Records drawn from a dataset
_ _ _ _

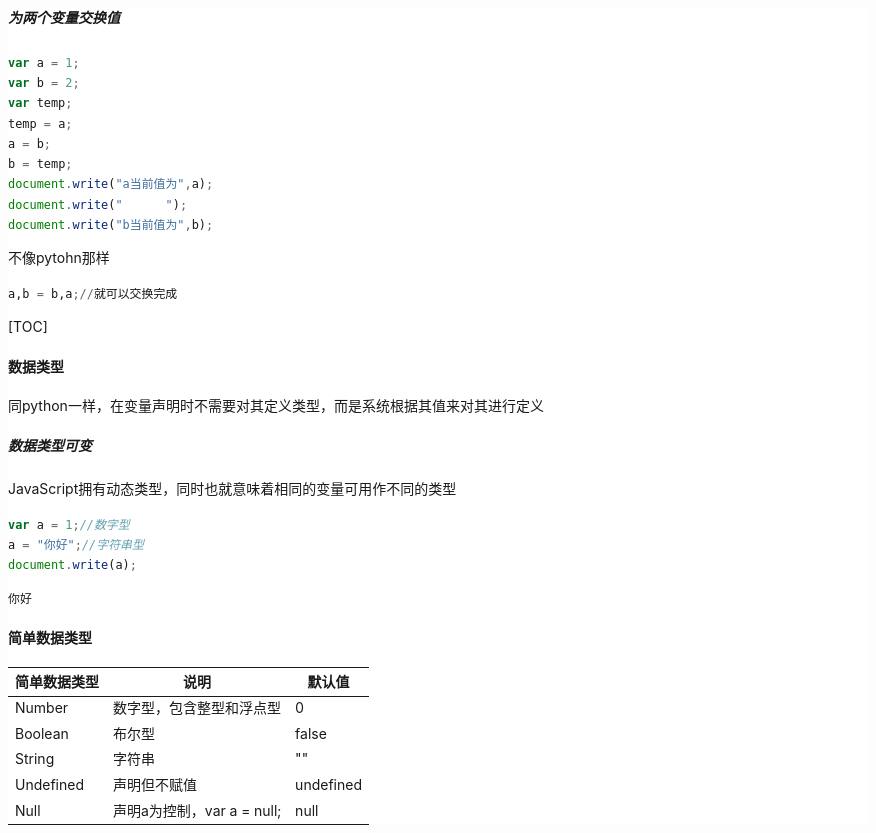 

#####  为两个变量交换值

```js
var a = 1;
var b = 2;
var temp;
temp = a;
a = b;
b = temp;
document.write("a当前值为",a);
document.write("      ");
document.write("b当前值为",b);
```

不像pytohn那样

```python
a,b = b,a;//就可以交换完成
```

[TOC]



#### 数据类型

同python一样，在变量声明时不需要对其定义类型，而是系统根据其值来对其进行定义



##### 数据类型可变

JavaScript拥有动态类型，同时也就意味着相同的变量可用作不同的类型

```js
var a = 1;//数字型
a = "你好";//字符串型
document.write(a);
```

```
你好
```



#### 简单数据类型

| 简单数据类型 | 说明                       | 默认值    |
| ------------ | -------------------------- | --------- |
| Number       | 数字型，包含整型和浮点型   | 0         |
| Boolean      | 布尔型                     | false     |
| String       | 字符串                     | ""        |
| Undefined    | 声明但不赋值               | undefined |
| Null         | 声明a为控制，var a = null; | null      |
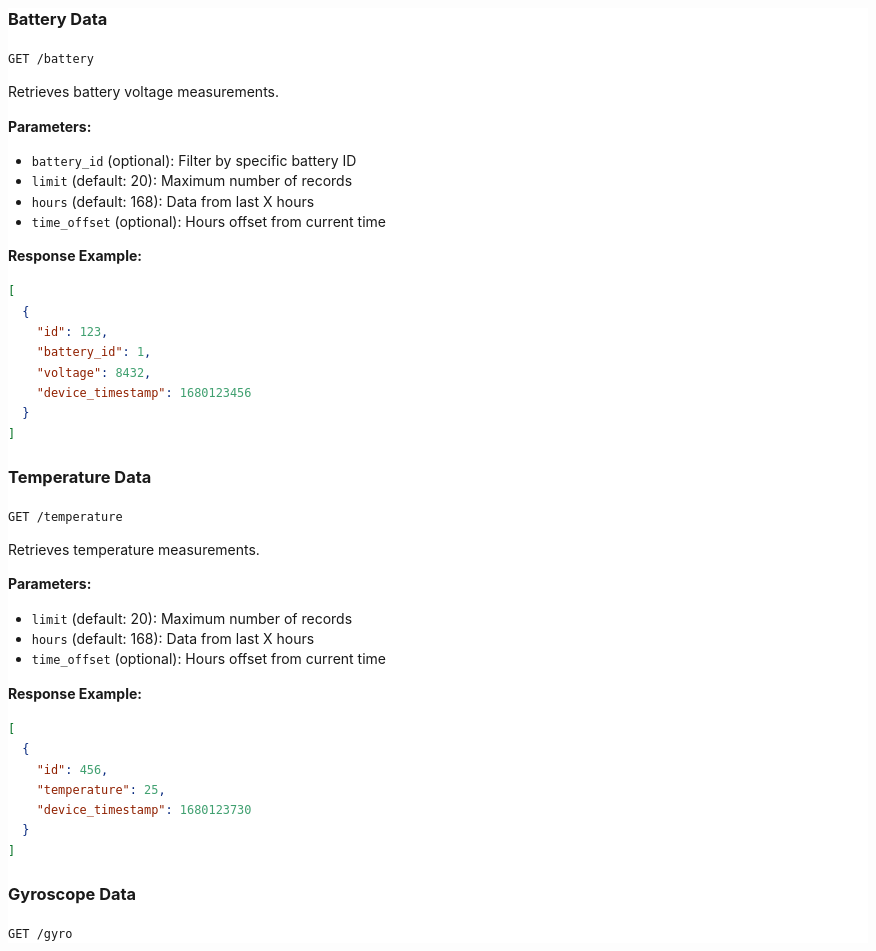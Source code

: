 ### Battery Data

```
GET /battery
```

Retrieves battery voltage measurements.

**Parameters:**

- `battery_id` (optional): Filter by specific battery ID
- `limit` (default: 20): Maximum number of records
- `hours` (default: 168): Data from last X hours
- `time_offset` (optional): Hours offset from current time

**Response Example:**

```json
[
  {
    "id": 123,
    "battery_id": 1,
    "voltage": 8432,
    "device_timestamp": 1680123456
  }
]
```

### Temperature Data

```
GET /temperature
```

Retrieves temperature measurements.

**Parameters:**

- `limit` (default: 20): Maximum number of records
- `hours` (default: 168): Data from last X hours
- `time_offset` (optional): Hours offset from current time

**Response Example:**

```json
[
  {
    "id": 456,
    "temperature": 25,
    "device_timestamp": 1680123730
  }
]
```

### Gyroscope Data

```
GET /gyro
```
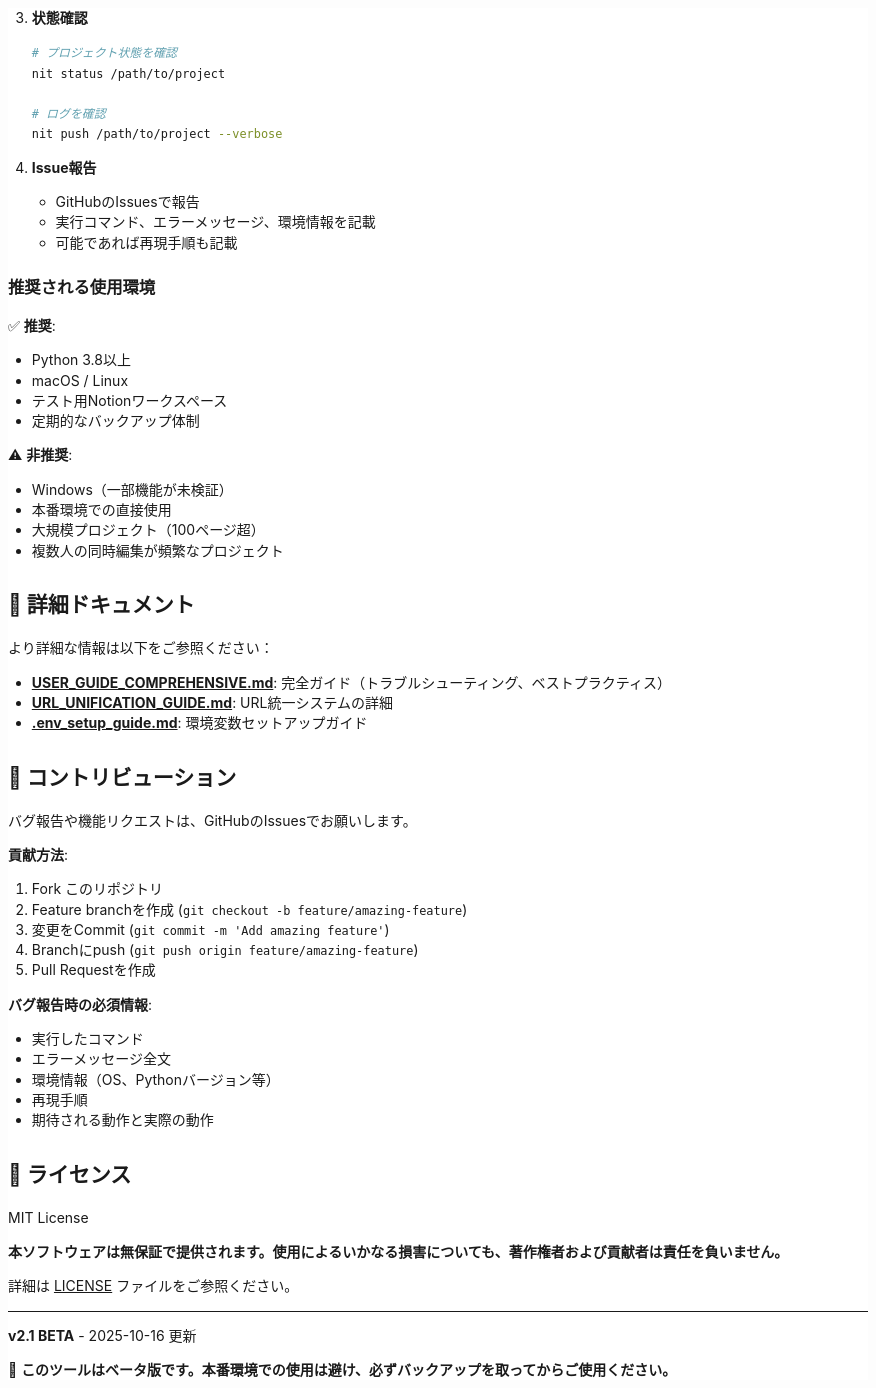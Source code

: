 3. **状態確認**
   ```bash
   # プロジェクト状態を確認
   nit status /path/to/project
   
   # ログを確認
   nit push /path/to/project --verbose
   ```

4. **Issue報告**
   - GitHubのIssuesで報告
   - 実行コマンド、エラーメッセージ、環境情報を記載
   - 可能であれば再現手順も記載

### 推奨される使用環境

✅ **推奨**:
- Python 3.8以上
- macOS / Linux
- テスト用Notionワークスペース
- 定期的なバックアップ体制

⚠️ **非推奨**:
- Windows（一部機能が未検証）
- 本番環境での直接使用
- 大規模プロジェクト（100ページ超）
- 複数人の同時編集が頻繁なプロジェクト

## 📖 詳細ドキュメント

より詳細な情報は以下をご参照ください：

- **[USER_GUIDE_COMPREHENSIVE.md](USER_GUIDE_COMPREHENSIVE.md)**: 完全ガイド（トラブルシューティング、ベストプラクティス）
- **[URL_UNIFICATION_GUIDE.md](src/URL_UNIFICATION_GUIDE.md)**: URL統一システムの詳細
- **[.env_setup_guide.md](.env_setup_guide.md)**: 環境変数セットアップガイド

## 🤝 コントリビューション

バグ報告や機能リクエストは、GitHubのIssuesでお願いします。

**貢献方法**:
1. Fork このリポジトリ
2. Feature branchを作成 (`git checkout -b feature/amazing-feature`)
3. 変更をCommit (`git commit -m 'Add amazing feature'`)
4. Branchにpush (`git push origin feature/amazing-feature`)
5. Pull Requestを作成

**バグ報告時の必須情報**:
- 実行したコマンド
- エラーメッセージ全文
- 環境情報（OS、Pythonバージョン等）
- 再現手順
- 期待される動作と実際の動作

## 📄 ライセンス

MIT License

**本ソフトウェアは無保証で提供されます。使用によるいかなる損害についても、著作権者および貢献者は責任を負いません。**

詳細は [LICENSE](LICENSE) ファイルをご参照ください。

---

**v2.1 BETA** - 2025-10-16 更新

🚧 **このツールはベータ版です。本番環境での使用は避け、必ずバックアップを取ってからご使用ください。**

_ _ _ _

# [Task item]
Copy the records above from the first line through the line containing "#### 简单数据类型", both included, and leave out any pictures.

# [Problem solution]
#####  为两个变量交换值

```js
var a = 1;
var b = 2;
var temp;
temp = a;
a = b;
b = temp;
document.write("a当前值为",a);
document.write("      ");
document.write("b当前值为",b);
```

不像pytohn那样

```python
a,b = b,a;//就可以交换完成
```

[TOC]



#### 数据类型

同python一样，在变量声明时不需要对其定义类型，而是系统根据其值来对其进行定义



##### 数据类型可变

JavaScript拥有动态类型，同时也就意味着相同的变量可用作不同的类型

```js
var a = 1;//数字型
a = "你好";//字符串型
document.write(a);
```

```
你好
```



#### 简单数据类型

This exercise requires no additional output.